This is an experimental engine for openEO to run R UDFs from an R environment.

This currently is limited to R UDFs that are running without any other processes in the following processes:

  • apply
  • reduce_dimension

This repository contains the following content:

  • The scripts to run for testing: tests/test.py (single core) and tests/test_parallel.py (parallelized).
  • The folder tests/udfs contains UDF examples as users could provide them.
  • udf_lib.py is a Python library with the Python code required to run R UDFs from Python
  • executor.R is the R script that is run from R and executes the R UDF in the Python environment.

The following image shows how the implementation roughly works: Workflow

Install from pypi

This is for back-end developers or end-users that want to test their UDFs locally

You can install this library from pypi: pip install openeo-r-udf

The following variables should be defined:

  • udf (string - The content of the parameter udf from run_udf, i.e. UDF code or a path/URL to a UDF)
  • udf_folder (string - The folder where the UDFs reside or should be written to)
  • process (string - The parent process, i.e. apply or reduce_dimension)
  • data (xarray.DataArray - The data to process)
  • dimension (string, defaults to None - The dimension to work on if applicable, doesn't apply for apply)
  • context (Any, defaults to None - The data that has been passed in the context parameter)

Use it from Python without parallelization:

# import the UDF library
from openeo_r_udf.udf_lib import prepare_udf, execute_udf

# Define variables as documented above

# Load UDF file (this should not be paralelized)
udf_path = prepare_udf(udf, udf_folder)

# Execute UDF file (this can be parallelized)
result = execute_udf(process, udf_path, data, dimension=dimension, context=context)

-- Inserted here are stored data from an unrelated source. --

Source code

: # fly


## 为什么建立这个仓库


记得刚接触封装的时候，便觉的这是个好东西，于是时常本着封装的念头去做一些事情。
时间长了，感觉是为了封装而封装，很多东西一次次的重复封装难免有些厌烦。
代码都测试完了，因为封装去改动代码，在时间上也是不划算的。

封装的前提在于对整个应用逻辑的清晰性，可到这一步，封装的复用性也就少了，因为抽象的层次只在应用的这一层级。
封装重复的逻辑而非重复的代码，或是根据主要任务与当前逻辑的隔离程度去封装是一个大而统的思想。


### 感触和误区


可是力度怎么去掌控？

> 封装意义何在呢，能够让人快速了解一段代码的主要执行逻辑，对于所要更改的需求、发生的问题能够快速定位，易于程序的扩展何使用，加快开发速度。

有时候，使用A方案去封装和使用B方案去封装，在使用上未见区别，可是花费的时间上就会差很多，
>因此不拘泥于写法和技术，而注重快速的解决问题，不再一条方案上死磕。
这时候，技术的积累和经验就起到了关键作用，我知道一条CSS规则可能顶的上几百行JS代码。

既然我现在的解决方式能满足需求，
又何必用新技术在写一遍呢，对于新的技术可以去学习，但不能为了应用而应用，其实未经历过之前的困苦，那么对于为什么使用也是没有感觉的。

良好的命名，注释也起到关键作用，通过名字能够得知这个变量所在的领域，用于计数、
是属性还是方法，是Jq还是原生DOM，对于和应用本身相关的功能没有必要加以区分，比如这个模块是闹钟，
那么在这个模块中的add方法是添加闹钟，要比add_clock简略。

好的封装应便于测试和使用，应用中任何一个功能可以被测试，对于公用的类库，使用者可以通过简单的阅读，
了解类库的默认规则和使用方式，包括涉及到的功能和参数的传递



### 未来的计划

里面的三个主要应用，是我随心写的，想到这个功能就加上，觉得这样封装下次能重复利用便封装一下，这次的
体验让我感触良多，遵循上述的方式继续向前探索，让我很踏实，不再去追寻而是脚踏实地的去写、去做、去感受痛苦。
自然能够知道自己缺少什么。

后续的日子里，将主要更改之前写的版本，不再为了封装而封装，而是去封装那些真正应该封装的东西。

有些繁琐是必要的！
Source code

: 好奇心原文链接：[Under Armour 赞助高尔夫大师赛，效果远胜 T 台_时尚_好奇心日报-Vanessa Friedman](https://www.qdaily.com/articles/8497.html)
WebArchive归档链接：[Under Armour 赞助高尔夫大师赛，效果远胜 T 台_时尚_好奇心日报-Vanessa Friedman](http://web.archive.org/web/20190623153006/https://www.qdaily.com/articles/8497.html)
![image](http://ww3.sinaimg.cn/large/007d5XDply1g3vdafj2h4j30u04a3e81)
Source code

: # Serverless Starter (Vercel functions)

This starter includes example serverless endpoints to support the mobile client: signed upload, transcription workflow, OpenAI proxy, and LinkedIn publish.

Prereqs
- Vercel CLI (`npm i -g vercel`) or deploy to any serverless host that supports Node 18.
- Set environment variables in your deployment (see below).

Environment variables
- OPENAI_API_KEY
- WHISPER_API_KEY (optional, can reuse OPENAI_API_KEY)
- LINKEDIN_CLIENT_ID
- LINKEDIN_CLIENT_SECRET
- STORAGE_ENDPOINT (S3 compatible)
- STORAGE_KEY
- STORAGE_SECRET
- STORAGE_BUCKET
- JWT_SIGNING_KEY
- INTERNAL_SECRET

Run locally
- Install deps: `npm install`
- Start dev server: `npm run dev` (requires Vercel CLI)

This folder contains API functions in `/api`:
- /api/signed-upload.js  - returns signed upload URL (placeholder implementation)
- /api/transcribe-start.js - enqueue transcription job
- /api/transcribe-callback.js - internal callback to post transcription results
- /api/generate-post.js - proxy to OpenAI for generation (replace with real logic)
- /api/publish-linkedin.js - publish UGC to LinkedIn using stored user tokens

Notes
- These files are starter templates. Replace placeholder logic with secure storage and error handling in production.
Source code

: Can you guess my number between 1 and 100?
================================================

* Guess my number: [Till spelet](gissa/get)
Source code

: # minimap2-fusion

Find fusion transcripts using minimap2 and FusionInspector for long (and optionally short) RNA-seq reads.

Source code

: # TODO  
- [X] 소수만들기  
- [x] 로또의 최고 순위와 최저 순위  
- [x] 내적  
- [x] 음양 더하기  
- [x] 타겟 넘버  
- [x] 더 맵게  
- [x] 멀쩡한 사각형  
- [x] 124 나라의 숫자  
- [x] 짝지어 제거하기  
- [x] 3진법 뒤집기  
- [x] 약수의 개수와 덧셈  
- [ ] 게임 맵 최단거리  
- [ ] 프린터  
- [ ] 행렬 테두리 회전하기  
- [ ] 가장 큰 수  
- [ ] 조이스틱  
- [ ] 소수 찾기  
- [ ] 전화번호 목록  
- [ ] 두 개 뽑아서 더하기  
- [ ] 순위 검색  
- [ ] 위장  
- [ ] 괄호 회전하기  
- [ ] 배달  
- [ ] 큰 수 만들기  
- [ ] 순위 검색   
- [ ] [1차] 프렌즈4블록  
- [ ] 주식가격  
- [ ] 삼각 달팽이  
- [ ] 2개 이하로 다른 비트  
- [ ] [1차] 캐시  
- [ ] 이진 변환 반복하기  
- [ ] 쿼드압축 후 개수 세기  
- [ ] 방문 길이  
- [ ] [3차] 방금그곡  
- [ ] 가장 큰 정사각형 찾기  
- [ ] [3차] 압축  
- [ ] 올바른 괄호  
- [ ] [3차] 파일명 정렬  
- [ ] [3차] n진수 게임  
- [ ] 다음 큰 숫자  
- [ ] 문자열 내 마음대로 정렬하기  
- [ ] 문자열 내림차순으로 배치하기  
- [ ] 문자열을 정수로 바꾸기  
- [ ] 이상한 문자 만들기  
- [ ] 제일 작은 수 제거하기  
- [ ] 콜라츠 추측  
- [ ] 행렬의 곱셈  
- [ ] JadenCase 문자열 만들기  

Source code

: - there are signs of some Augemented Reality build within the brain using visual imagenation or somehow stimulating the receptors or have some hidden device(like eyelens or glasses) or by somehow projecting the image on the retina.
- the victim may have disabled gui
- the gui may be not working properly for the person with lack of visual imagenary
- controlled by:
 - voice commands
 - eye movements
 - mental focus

Use it from Python with parallelization:

# import the UDF library - make sure to install joblib before
from openeo_r_udf.udf_lib import prepare_udf, execute_udf, chunk_cube, combine_cubes
from joblib import Parallel, delayed as joblibDelayed

# Parallelization config
chunk_size = 1000
num_jobs = -1

# Define variables as documented above

# Load UDF file (this should not be paralelized)
udf_path = prepare_udf(udf, udf_folder)

# Define callback function
def compute_udf(data):
    return execute_udf(process, udf_path, data.compute(), dimension=dimension, context=context)

# Run UDF in parallel
input_data_chunked = chunk_cube(data, size=chunk_size)
results = Parallel(n_jobs=num_jobs, verbose=51)(joblibDelayed(compute_udf)(data) for data in input_data_chunked)
result = combine_cubes(results)

The result variable holds the processed data as an xarray.DataArray again.

Writing a UDF

This is for end-users

A UDF must be written differently depending on where it is executed. The underlying library used for data handling is always stars.

apply

A UDF that is executed inside the process apply manipulates the values on a per-pixel basis. You can't add or remove labels or dimensions.

The UDF function must be named udf and receives two parameters:

  • x is a multi-dimensional stars object and you can run vectorized functions on a per pixel basis, e.g. abs.

  • context passes through the data that has been passed to the context parameter of the parent process (here: apply). If nothing has been provided explicitly, the parameter is set to NULL.

    This can be used to pass through configurable options, parameters or some additional data. For example, if you would execute apply(process = run_udf(...), context = list(m = -1, max = -100)) then you could access the corresponding values in the UDF below as context$m and context$max (see example below).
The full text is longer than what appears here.